Provided records START

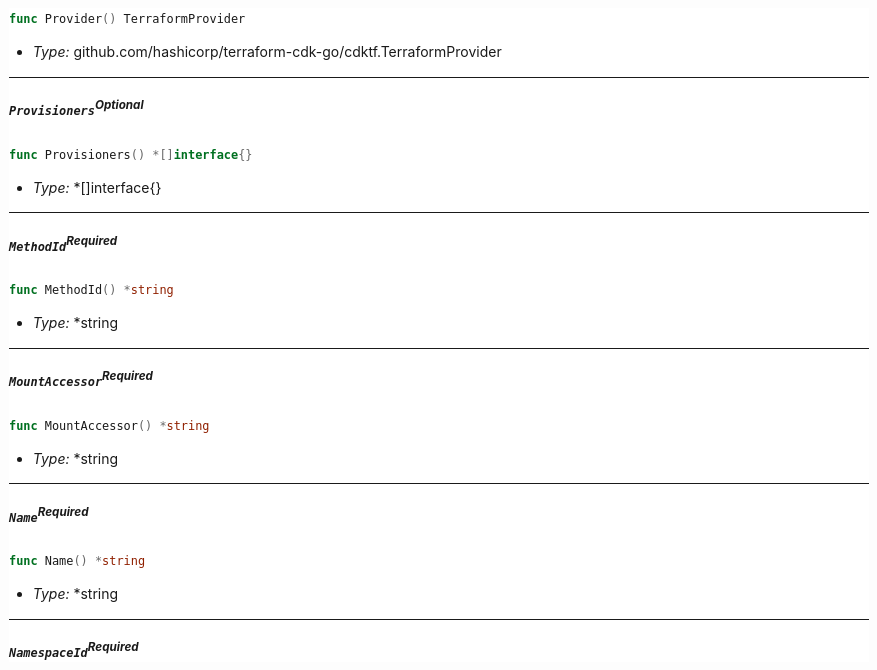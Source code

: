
 ```go
func Provider() TerraformProvider
```

- *Type:* github.com/hashicorp/terraform-cdk-go/cdktf.TerraformProvider

---

##### `Provisioners`<sup>Optional</sup> <a name="Provisioners" id="@cdktf/provider-vault.identityMfaDuo.IdentityMfaDuo.property.provisioners"></a>

```go
func Provisioners() *[]interface{}
```

- *Type:* *[]interface{}

---

##### `MethodId`<sup>Required</sup> <a name="MethodId" id="@cdktf/provider-vault.identityMfaDuo.IdentityMfaDuo.property.methodId"></a>

```go
func MethodId() *string
```

- *Type:* *string

---

##### `MountAccessor`<sup>Required</sup> <a name="MountAccessor" id="@cdktf/provider-vault.identityMfaDuo.IdentityMfaDuo.property.mountAccessor"></a>

```go
func MountAccessor() *string
```

- *Type:* *string

---

##### `Name`<sup>Required</sup> <a name="Name" id="@cdktf/provider-vault.identityMfaDuo.IdentityMfaDuo.property.name"></a>

```go
func Name() *string
```

- *Type:* *string

---

##### `NamespaceId`<sup>Required</sup> <a name="NamespaceId" id="@cdktf/provider-vault.identityMfaDuo.IdentityMfaDuo.property.namespaceId"></a>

Provided records END

▶ [Directions for this task]
Return all lines from the data above with "MountAccessor" in them.

▶ [Solution]
##### `MountAccessor`<sup>Required</sup> <a name="MountAccessor" id="@cdktf/provider-vault.identityMfaDuo.IdentityMfaDuo.property.mountAccessor"></a>
func MountAccessor() *string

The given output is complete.